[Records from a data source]
┄┄┄┄┄┄┄┄┄┄┄┄┄┄┄┄┄┄┄┄

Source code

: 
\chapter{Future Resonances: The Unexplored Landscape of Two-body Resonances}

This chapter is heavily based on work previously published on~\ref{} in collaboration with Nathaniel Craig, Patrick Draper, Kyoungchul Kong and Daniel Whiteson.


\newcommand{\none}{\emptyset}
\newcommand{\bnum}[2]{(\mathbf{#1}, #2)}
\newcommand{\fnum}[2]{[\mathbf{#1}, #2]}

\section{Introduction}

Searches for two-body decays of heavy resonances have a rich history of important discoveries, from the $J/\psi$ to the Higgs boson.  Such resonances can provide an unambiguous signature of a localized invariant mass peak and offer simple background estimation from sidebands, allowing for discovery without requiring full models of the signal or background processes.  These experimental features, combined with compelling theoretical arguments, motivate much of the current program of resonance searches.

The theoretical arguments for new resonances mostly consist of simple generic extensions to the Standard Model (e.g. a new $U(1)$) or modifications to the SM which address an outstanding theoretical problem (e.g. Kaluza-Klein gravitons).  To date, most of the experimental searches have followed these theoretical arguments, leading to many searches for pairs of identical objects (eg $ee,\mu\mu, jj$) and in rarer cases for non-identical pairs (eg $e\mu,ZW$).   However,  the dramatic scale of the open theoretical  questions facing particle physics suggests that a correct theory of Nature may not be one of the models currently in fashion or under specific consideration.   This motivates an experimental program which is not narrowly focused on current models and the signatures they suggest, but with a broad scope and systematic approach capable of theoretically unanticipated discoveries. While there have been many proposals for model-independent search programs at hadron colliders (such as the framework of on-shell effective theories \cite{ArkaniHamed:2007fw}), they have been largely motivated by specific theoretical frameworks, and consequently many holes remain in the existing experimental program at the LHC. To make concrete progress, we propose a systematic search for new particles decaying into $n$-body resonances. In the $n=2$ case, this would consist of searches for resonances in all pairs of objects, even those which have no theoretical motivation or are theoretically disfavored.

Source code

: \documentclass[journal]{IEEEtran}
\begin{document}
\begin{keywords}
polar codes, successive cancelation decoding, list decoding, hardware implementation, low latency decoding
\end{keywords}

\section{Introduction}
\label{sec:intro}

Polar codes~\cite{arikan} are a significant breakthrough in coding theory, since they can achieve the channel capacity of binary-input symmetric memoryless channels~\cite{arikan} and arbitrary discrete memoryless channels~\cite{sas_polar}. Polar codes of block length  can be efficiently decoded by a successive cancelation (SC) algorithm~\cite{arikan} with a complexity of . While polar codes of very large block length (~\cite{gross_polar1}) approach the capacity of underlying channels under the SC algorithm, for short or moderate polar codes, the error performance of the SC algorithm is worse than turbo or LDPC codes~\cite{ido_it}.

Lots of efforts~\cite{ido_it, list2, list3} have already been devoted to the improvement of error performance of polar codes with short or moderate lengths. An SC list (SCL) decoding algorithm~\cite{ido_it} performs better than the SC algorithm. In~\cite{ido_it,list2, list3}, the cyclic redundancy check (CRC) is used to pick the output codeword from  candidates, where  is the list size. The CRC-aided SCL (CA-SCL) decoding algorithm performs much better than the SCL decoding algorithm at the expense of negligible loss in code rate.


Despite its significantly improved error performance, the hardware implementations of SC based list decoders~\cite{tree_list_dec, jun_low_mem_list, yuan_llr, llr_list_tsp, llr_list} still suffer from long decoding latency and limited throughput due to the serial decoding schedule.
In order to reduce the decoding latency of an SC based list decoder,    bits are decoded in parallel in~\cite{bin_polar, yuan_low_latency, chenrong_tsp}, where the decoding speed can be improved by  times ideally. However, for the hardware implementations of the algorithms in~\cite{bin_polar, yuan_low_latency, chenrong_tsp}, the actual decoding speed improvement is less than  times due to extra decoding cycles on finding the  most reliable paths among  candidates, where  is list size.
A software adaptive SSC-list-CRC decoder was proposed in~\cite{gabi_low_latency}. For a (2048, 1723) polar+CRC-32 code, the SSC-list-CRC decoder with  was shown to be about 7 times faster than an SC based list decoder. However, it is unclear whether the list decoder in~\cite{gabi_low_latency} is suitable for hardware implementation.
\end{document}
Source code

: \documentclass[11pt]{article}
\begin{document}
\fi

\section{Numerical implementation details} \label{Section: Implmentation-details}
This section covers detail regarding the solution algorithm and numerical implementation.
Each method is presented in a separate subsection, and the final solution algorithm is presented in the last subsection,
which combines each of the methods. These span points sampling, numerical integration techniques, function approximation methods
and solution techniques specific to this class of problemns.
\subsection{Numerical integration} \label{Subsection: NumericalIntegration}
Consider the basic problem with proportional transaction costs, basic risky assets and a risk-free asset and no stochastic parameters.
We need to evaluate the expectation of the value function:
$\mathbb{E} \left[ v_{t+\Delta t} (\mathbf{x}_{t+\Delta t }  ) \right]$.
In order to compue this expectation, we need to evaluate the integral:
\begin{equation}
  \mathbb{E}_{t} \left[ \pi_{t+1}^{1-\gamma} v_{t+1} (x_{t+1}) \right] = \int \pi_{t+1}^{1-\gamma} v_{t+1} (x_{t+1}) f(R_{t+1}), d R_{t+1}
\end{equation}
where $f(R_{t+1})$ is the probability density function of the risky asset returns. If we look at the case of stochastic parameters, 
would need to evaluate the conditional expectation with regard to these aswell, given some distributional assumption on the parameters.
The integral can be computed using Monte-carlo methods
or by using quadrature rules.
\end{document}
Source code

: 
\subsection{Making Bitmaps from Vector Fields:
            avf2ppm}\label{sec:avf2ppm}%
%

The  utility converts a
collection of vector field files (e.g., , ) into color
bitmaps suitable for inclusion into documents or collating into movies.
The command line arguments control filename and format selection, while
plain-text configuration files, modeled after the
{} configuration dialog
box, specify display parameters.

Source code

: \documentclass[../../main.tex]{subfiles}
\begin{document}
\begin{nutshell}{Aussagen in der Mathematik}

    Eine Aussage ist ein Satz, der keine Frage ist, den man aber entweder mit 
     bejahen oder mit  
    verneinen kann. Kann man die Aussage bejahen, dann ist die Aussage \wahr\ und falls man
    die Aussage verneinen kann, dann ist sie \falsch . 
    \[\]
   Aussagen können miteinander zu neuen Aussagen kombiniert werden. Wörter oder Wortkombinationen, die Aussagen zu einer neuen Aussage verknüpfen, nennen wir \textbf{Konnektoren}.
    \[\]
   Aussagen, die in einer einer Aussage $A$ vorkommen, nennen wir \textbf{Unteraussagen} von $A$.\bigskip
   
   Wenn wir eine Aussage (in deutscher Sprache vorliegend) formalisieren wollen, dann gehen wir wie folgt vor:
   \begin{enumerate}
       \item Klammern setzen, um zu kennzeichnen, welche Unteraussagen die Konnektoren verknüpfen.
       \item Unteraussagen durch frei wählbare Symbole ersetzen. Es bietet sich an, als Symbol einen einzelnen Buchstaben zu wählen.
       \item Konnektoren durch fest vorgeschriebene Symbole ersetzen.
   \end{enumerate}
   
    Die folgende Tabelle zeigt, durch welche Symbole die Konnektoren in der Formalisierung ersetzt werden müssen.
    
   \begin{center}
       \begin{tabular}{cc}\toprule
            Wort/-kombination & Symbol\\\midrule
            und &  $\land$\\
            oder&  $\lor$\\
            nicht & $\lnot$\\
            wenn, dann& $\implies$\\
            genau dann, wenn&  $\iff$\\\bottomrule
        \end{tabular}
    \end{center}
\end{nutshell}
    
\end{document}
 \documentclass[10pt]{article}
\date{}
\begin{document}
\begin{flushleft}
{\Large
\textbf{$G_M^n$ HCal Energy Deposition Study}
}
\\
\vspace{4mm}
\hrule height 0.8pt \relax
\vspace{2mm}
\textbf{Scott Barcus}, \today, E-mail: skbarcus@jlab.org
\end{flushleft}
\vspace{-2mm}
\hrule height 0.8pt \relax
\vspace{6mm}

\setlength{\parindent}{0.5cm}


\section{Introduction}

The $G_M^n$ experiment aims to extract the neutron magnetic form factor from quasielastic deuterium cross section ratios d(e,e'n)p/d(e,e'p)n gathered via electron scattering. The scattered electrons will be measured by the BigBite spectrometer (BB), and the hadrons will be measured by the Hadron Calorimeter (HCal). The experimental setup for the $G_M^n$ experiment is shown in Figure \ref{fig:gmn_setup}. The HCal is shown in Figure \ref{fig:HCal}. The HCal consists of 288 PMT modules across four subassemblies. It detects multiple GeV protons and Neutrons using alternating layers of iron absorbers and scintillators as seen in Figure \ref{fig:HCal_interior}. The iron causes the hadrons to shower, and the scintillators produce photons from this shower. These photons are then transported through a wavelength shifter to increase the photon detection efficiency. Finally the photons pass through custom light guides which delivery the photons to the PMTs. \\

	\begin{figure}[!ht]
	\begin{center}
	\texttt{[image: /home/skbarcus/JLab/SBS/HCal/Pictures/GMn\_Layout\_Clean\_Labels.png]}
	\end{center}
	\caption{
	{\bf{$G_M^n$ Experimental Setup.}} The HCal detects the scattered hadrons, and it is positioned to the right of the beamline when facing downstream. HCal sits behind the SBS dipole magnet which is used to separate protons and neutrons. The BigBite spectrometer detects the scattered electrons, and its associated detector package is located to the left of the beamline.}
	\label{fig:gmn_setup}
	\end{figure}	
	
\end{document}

┄┄┄┄┄┄┄┄┄┄┄┄┄┄┄┄┄┄┄┄

Prompt:
Take the stretch of lines above from the one containing "Each method is" through the one containing "is the probability" and repeat it exactly, adding no other line.

Solution for this task:
Each method is presented in a separate subsection, and the final solution algorithm is presented in the last subsection,
which combines each of the methods. These span points sampling, numerical integration techniques, function approximation methods
and solution techniques specific to this class of problemns.
\subsection{Numerical integration} \label{Subsection: NumericalIntegration}
Consider the basic problem with proportional transaction costs, basic risky assets and a risk-free asset and no stochastic parameters.
We need to evaluate the expectation of the value function:
$\mathbb{E} \left[ v_{t+\Delta t} (\mathbf{x}_{t+\Delta t }  ) \right]$.
In order to compue this expectation, we need to evaluate the integral:
\begin{equation}
  \mathbb{E}_{t} \left[ \pi_{t+1}^{1-\gamma} v_{t+1} (x_{t+1}) \right] = \int \pi_{t+1}^{1-\gamma} v_{t+1} (x_{t+1}) f(R_{t+1}), d R_{t+1}
\end{equation}
where $f(R_{t+1})$ is the probability density function of the risky asset returns. If we look at the case of stochastic parameters, 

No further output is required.